Rail passengers face 400 per cent rise in fares
Train operators have extended peak periods on some services, leading to a four-fold increase in rail fares for rush hour travel travellers.
According to a recent BBC survey, more than 180 services a week have been rescheduled by South West Trains and Virgin Trains alone.
Operators admit to the sneaky switch, which has been done behind the back of rail regulators, but say it will affect only a small minority of rail passengers.
South West Trains has stretched its peak period to span from 4pm to 7pm and Virgin has extended its peak period by 35 minutes in the morning and 28 minutes in the afternoon.
Only six months ago South West Trains was proudly boasting that it planned to reduce fares for millions of passengers this year.
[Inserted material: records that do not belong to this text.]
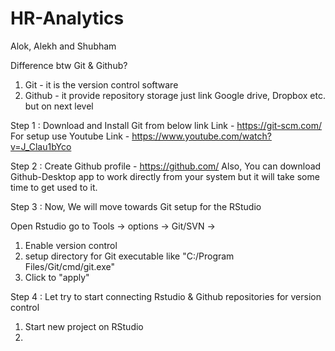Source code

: # HR-Analytics

Alok, Alekh and Shubham

Difference btw Git & Github?
1. Git - it is the version control software
2. Github - it provide repository storage just link Google drive, Dropbox etc. but on next level

Step 1 : Download and Install Git from below link
Link - https://git-scm.com/
For setup use Youtube Link - https://www.youtube.com/watch?v=J_Clau1bYco

Step 2 : Create Github profile - https://github.com/
Also, You can download Github-Desktop app to work directly from your system but it will take some time to get used to it.


Step 3 : Now, We will move towards Git setup for the RStudio

Open Rstudio 
go to Tools -> options -> Git/SVN -> 

1. Enable version control
2. setup directory for Git executable like "C:/Program Files/Git/cmd/git.exe"
3. Click to "apply"

Step 4 : Let try to start connecting Rstudio & Github repositories for version control

1. Start new project on RStudio
2. 


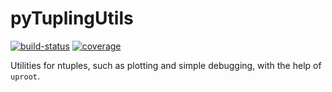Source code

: # pyTuplingUtils

[![build-status](https://travis-ci.com/umd-lhcb/pyTuplingUtils.svg?branch=master)](https://travis-ci.com/github/umd-lhcb/pyTuplingUtils)
[![coverage](https://codecov.io/gh/umd-lhcb/pyTuplingUtils/branch/master/graph/badge.svg)](https://codecov.io/gh/umd-lhcb/pyTuplingUtils)

Utilities for ntuples, such as plotting and simple debugging, with the help of
`uproot`.
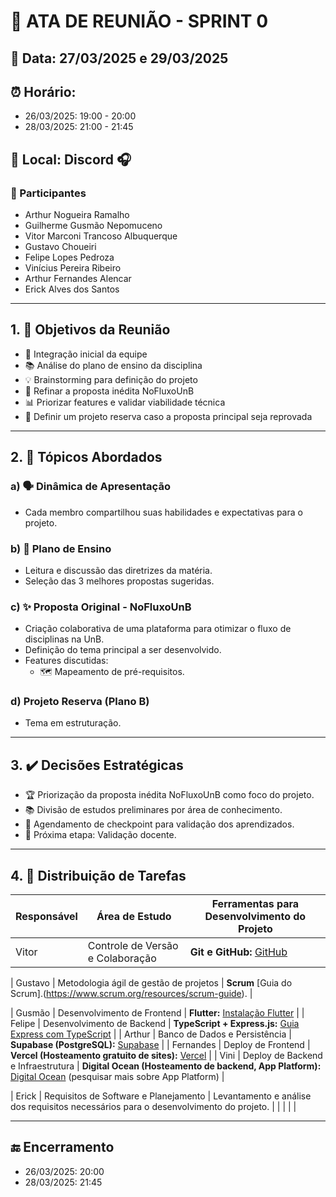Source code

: # 📝 ATA DE REUNIÃO - SPRINT 0

## 📅 Data: 27/03/2025 e 29/03/2025

## ⏰ Horário:

- 26/03/2025: 19:00 - 20:00
- 28/03/2025: 21:00 - 21:45

## 📍 Local: Discord 🎧

### 👥 Participantes

- Arthur Nogueira Ramalho
- Guilherme Gusmão Nepomuceno
- Vitor Marconi Trancoso Albuquerque
- Gustavo Choueiri
- Felipe Lopes Pedroza
- Vinícius Pereira Ribeiro
- Arthur Fernandes Alencar
- Erick Alves dos Santos

---

## 1. 🎯 Objetivos da Reunião

- 👋 Integração inicial da equipe
- 📚 Análise do plano de ensino da disciplina
- 💡 Brainstorming para definição do projeto
- 🔄 Refinar a proposta inédita NoFluxoUnB
- 📊 Priorizar features e validar viabilidade técnica
- 🚀 Definir um projeto reserva caso a proposta principal seja reprovada

---

## 2. 📌 Tópicos Abordados

### a) 🗣️ Dinâmica de Apresentação

- Cada membro compartilhou suas habilidades e expectativas para o projeto.

### b) 📑 Plano de Ensino

- Leitura e discussão das diretrizes da matéria.
- Seleção das 3 melhores propostas sugeridas.

### c) ✨ Proposta Original - NoFluxoUnB

- Criação colaborativa de uma plataforma para otimizar o fluxo de disciplinas na UnB.
- Definição do tema principal a ser desenvolvido.
- Features discutidas:
  - 🗺️ Mapeamento de pré-requisitos.

### d) Projeto Reserva (Plano B)

- Tema em estruturação.

---

## 3. ✔️ Decisões Estratégicas

- 🏆 Priorização da proposta inédita NoFluxoUnB como foco do projeto.
- 📚 Divisão de estudos preliminares por área de conhecimento.
- 📅 Agendamento de checkpoint para validação dos aprendizados.
- 🚀 Próxima etapa: Validação docente.

---

## 4. 📌 Distribuição de Tarefas

| Responsável          | Área de Estudo                        | Ferramentas para Desenvolvimento do Projeto                                                                                                 |
| -------------------- | ------------------------------------- | ------------------------------------------------------------------------------------------------------------------------------------------- |
| Vitor | Controle de Versão e Colaboração      | **Git e GitHub:** [GitHub](https://github.com)    

| Gustavo | Metodologia ágil de gestão de projetos    | **Scrum** [Guia do Scrum].(https://www.scrum.org/resources/scrum-guide).                      |  

| Gusmão | Desenvolvimento de Frontend           | **Flutter:** [Instalação Flutter](https://docs.flutter.dev/get-started/install)                                                             |
| Felipe | Desenvolvimento de Backend            | **TypeScript + Express.js:** [Guia Express com TypeScript](https://blog.logrocket.com/express-typescript-node/)                             |
| Arthur | Banco de Dados e Persistência         | **Supabase (PostgreSQL):** [Supabase](https://supabase.com)                                                                                 |
| Fernandes | Deploy de Frontend                    | **Vercel (Hosteamento gratuito de sites):** [Vercel](https://vercel.com)                                                                    |
| Vini | Deploy de Backend e Infraestrutura    | **Digital Ocean (Hosteamento de backend, App Platform):** [Digital Ocean](https://www.digitalocean.com) (pesquisar mais sobre App Platform) |

| Erick | Requisitos de Software e Planejamento | Levantamento e análise dos requisitos necessários para o desenvolvimento do projeto.                                                        |
|                      |                                       |                                                                                                                                             |

---

## 🔚 Encerramento

- 26/03/2025: 20:00
- 28/03/2025: 21:45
It claimed that switching 114 trains from off-peak to peak charging affected only eight per cent of its services, but the fare increases were described by the rail watchdog Passenger Focus as 'astronomical'.
Virgin said that less than four per cent of its services had been shifted into the peak charging period and it stressed passengers could save money by buying tickets in advance and online.
However, there is no getting around the fact that some Virgin passengers who previously made savings by travelling outside the rush hour will now have to pay peak prices, leading to a 400 per cent increase in their rail fare.
Edward Welsh, of the Association of Train Operating Companies, said the 'vast majority' of travellers have seen fares fall, stay the same or rise below the rate of inflation this year.